State the count of lines in this material that hold the string "particles" and add nothing.
..........
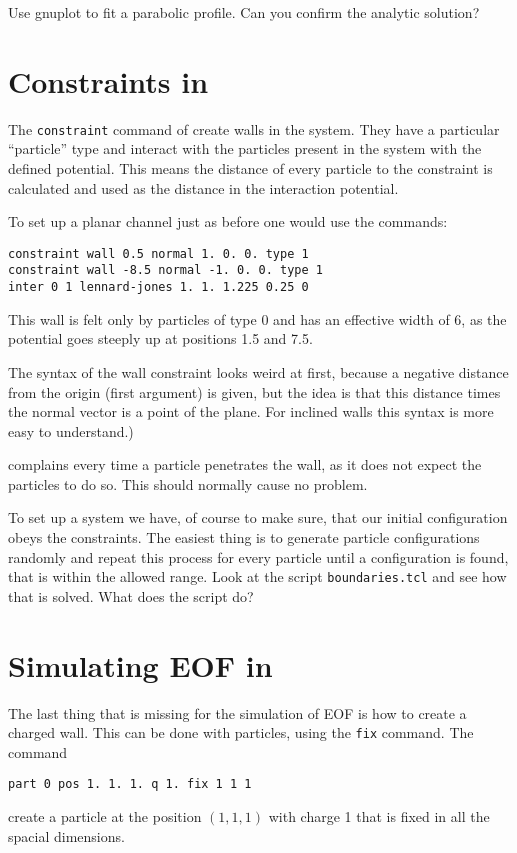 Use gnuplot to fit a parabolic profile. Can you confirm the analytic solution?

\section{Constraints in \ES{}}
The \lstinline|constraint| command of \ES{} create walls in the system.
They have a particular ``particle'' type and interact with the particles
present in the system with the defined potential. This means the distance
of every particle to the constraint is calculated and used as the distance 
in the interaction potential.

To set up a planar channel just as before one would use the commands:
\begin{lstlisting}[numbers=none]
constraint wall 0.5 normal 1. 0. 0. type 1
constraint wall -8.5 normal -1. 0. 0. type 1
inter 0 1 lennard-jones 1. 1. 1.225 0.25 0
\end{lstlisting}
This wall is felt only by particles of type 0 and has an effective width
of 6, as the potential goes steeply up at positions 1.5 and 7.5.

The syntax of the wall constraint looks weird at first, because a negative
distance from the origin (first argument) is given, but the idea is that
this distance times the normal vector is a point of the plane. For inclined
walls this syntax is more easy to understand.)

\ES{} complains every time a particle penetrates the wall, as it does not
expect the particles to do so. This should normally cause no problem. 

To set up a system we have, of course to make sure, that our initial
configuration obeys the constraints. The easiest thing is to 
generate particle configurations randomly and repeat this process
for every particle until a configuration is found, that
is within the allowed range. Look at the script \lstinline|boundaries.tcl|
and see how that is solved. What does the script do?

\section{Simulating EOF in \ES{}}
The last thing that is missing for the simulation of EOF is
how to create a charged wall. This can be done with
particles, using the \lstinline|fix| command. The command
\begin{lstlisting}[numbers=none]
part 0 pos 1. 1. 1. q 1. fix 1 1 1
\end{lstlisting}
create a particle at the position $\left(1,1,1\right)$ with
charge 1 that is fixed in all the spacial dimensions.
..........
▶ _EXERCISE SOLUTION_
4